> [Try it] Report each line of the entries that contains the word "Zalán", copied in full.

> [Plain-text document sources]

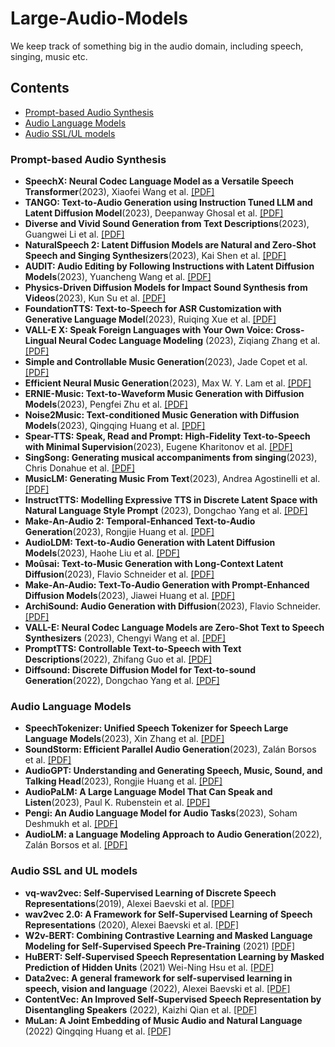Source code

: # Large-Audio-Models

We keep track of something big in the audio domain,  including speech, singing, music etc.

## Contents

- [Prompt-based Audio Synthesis](#Prompt-based-Audio-Synthesis)
- [Audio Language Models](#Audio-Language-Models)
- [Audio SSL/UL models](#Audio-SSL-and-UL-models)

### Prompt-based Audio Synthesis

- **SpeechX: Neural Codec Language Model as a Versatile Speech Transformer**(2023), Xiaofei Wang et al. [[PDF]](https://arxiv.org/pdf/2308.06873.pdf)
- **TANGO: Text-to-Audio Generation using Instruction Tuned LLM and Latent Diffusion Model**(2023), Deepanway Ghosal et al. [[PDF]](https://openreview.net/pdf?id=1Sn2WqLku1e)
- **Diverse and Vivid Sound Generation from Text Descriptions**(2023), Guangwei Li et al. [[PDF]](https://arxiv.org/pdf/2305.01980.pdf)
- **NaturalSpeech 2: Latent Diffusion Models are Natural and Zero-Shot Speech and Singing Synthesizers**(2023), Kai Shen et al. [[PDF]](https://arxiv.org/pdf/2304.09116.pdf)
- **AUDIT: Audio Editing by Following Instructions with Latent Diffusion Models**(2023), Yuancheng Wang et al. [[PDF]](https://arxiv.org/pdf/2304.00830.pdf)
- **Physics-Driven Diffusion Models for Impact Sound Synthesis from Videos**(2023), Kun Su et al. [[PDF]](https://arxiv.org/pdf/2303.16897.pdf)
- **FoundationTTS: Text-to-Speech for ASR Customization with Generative Language Model**(2023), Ruiqing Xue et al. [[PDF]](https://arxiv.org/pdf/2303.02939v3.pdf)
- **VALL-E X: Speak Foreign Languages with Your Own Voice: Cross-Lingual Neural Codec Language Modeling** (2023), Ziqiang Zhang et al. [[PDF]](https://arxiv.org/pdf/2303.03926.pdf)
- **Simple and Controllable Music Generation**(2023), Jade Copet et al. [[PDF]](https://arxiv.org/pdf/2306.05284.pdf)
- **Efficient Neural Music Generation**(2023), Max W. Y. Lam et al. [[PDF]](https://arxiv.org/pdf/2305.15719.pdf)
- **ERNIE-Music: Text-to-Waveform Music Generation with Diffusion Models**(2023), Pengfei Zhu et al. [[PDF]](https://arxiv.org/pdf/2302.04456.pdf)
- **Noise2Music: Text-conditioned Music Generation with Diffusion Models**(2023), Qingqing Huang et al. [[PDF]](https://arxiv.org/pdf/2302.03917)
- **Spear-TTS: Speak, Read and Prompt: High-Fidelity Text-to-Speech with Minimal Supervision**(2023), Eugene Kharitonov et al. [[PDF]](https://arxiv.org/abs/2302.03540)
- **SingSong: Generating musical accompaniments from singing**(2023), Chris Donahue et al. [[PDF]](https://arxiv.org/pdf/2301.12662.pdf)
- **MusicLM: Generating Music From Text**(2023), Andrea Agostinelli et al. [[PDF]](https://arxiv.org/pdf/2301.11325)
- **InstructTTS: Modelling Expressive TTS in Discrete Latent Space with Natural Language Style Prompt** (2023), Dongchao Yang et al. [[PDF]](https://arxiv.org/pdf/2301.13662.pdf)
- **Make-An-Audio 2: Temporal-Enhanced Text-to-Audio Generation**(2023), Rongjie Huang et al. [[PDF]](https://arxiv.org/pdf/2305.18474.pdf)
- **AudioLDM: Text-to-Audio Generation with Latent Diffusion Models**(2023), Haohe Liu et al. [[PDF]](https://arxiv.org/pdf/2301.12503)
- **Moûsai: Text-to-Music Generation with Long-Context Latent Diffusion**(2023), Flavio Schneider et al. [[PDF]](https://arxiv.org/pdf/2301.11757)
- **Make-An-Audio: Text-To-Audio Generation with Prompt-Enhanced Diffusion Models**(2023), Jiawei Huang et al. [[PDF]](https://text-to-audio.github.io/paper.pdf)
- **ArchiSound: Audio Generation with Diffusion**(2023), Flavio Schneider. [[PDF]](https://arxiv.org/ftp/arxiv/papers/2301/2301.13267.pdf)
- **VALL-E: Neural Codec Language Models are Zero-Shot Text to Speech Synthesizers** (2023), Chengyi Wang et al. [[PDF]](https://arxiv.org/pdf/2301.02111.pdf)
- **PromptTTS: Controllable Text-to-Speech with Text Descriptions**(2022), Zhifang Guo et al. [[PDF]](https://arxiv.org/pdf/2211.12171.pdf)
- **Diffsound: Discrete Diffusion Model for Text-to-sound Generation**(2022), Dongchao Yang et al. [[PDF]](https://arxiv.org/pdf/2207.09983v1.pdf)

### Audio Language Models

- **SpeechTokenizer: Unified Speech Tokenizer for Speech Large Language Models**(2023), Xin Zhang et al. [[PDF]](https://arxiv.org/pdf/2308.16692.pdf)
- **SoundStorm: Efficient Parallel Audio Generation**(2023), Zalán Borsos et al. [[PDF]](https://arxiv.org/pdf/2305.09636.pdf)
- **AudioGPT: Understanding and Generating Speech, Music, Sound, and Talking Head**(2023), Rongjie Huang et al. [[PDF]](https://arxiv.org/pdf/2304.12995.pdf)
- **AudioPaLM: A Large Language Model That Can Speak and Listen**(2023), Paul K. Rubenstein et al. [[PDF]](https://arxiv.org/pdf/2306.12925.pdf)
- **Pengi: An Audio Language Model for Audio Tasks**(2023), Soham Deshmukh et al. [[PDF]](https://arxiv.org/pdf/2305.11834)
- **AudioLM: a Language Modeling Approach to Audio Generation**(2022), Zalán Borsos et al. [[PDF]](https://arxiv.org/pdf/2209.03143)

### Audio SSL and UL models

- **vq-wav2vec: Self-Supervised Learning of Discrete Speech Representations**(2019), Alexei Baevski et al. [[PDF]](https://arxiv.org/abs/1910.05453.pdf)
- **wav2vec 2.0: A Framework for Self-Supervised Learning of Speech Representations** (2020), Alexei Baevski et al. [[PDF]](https://arxiv.org/pdf/2006.11477.pdf)
- **W2v-BERT: Combining Contrastive Learning and Masked Language Modeling for Self-Supervised Speech Pre-Training** (2021) [[PDF]](https://arxiv.org/pdf/2108.06209.pdf)
- **HuBERT: Self-Supervised Speech Representation Learning by Masked Prediction of Hidden Units** (2021) Wei-Ning Hsu et al. [[PDF]](https://arxiv.org/pdf/2106.07447.pdf)
- **Data2vec: A general framework for self-supervised learning in speech, vision and language** (2022), Alexei Baevski et al. [[PDF]](https://arxiv.org/abs/2202.03555.pdf)
- **ContentVec: An Improved Self-Supervised Speech Representation by Disentangling Speakers** (2022), Kaizhi Qian et al. [[PDF]](https://arxiv.org/pdf/2204.09224.pdf)
- **MuLan: A Joint Embedding of Music Audio and Natural Language** (2022) Qingqing Huang et al. [[PDF]](https://arxiv.org/pdf/2208.12415.pdf)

> [Answer to this exercise]
- **SoundStorm: Efficient Parallel Audio Generation**(2023), Zalán Borsos et al. [[PDF]](https://arxiv.org/pdf/2305.09636.pdf)
- **AudioLM: a Language Modeling Approach to Audio Generation**(2022), Zalán Borsos et al. [[PDF]](https://arxiv.org/pdf/2209.03143)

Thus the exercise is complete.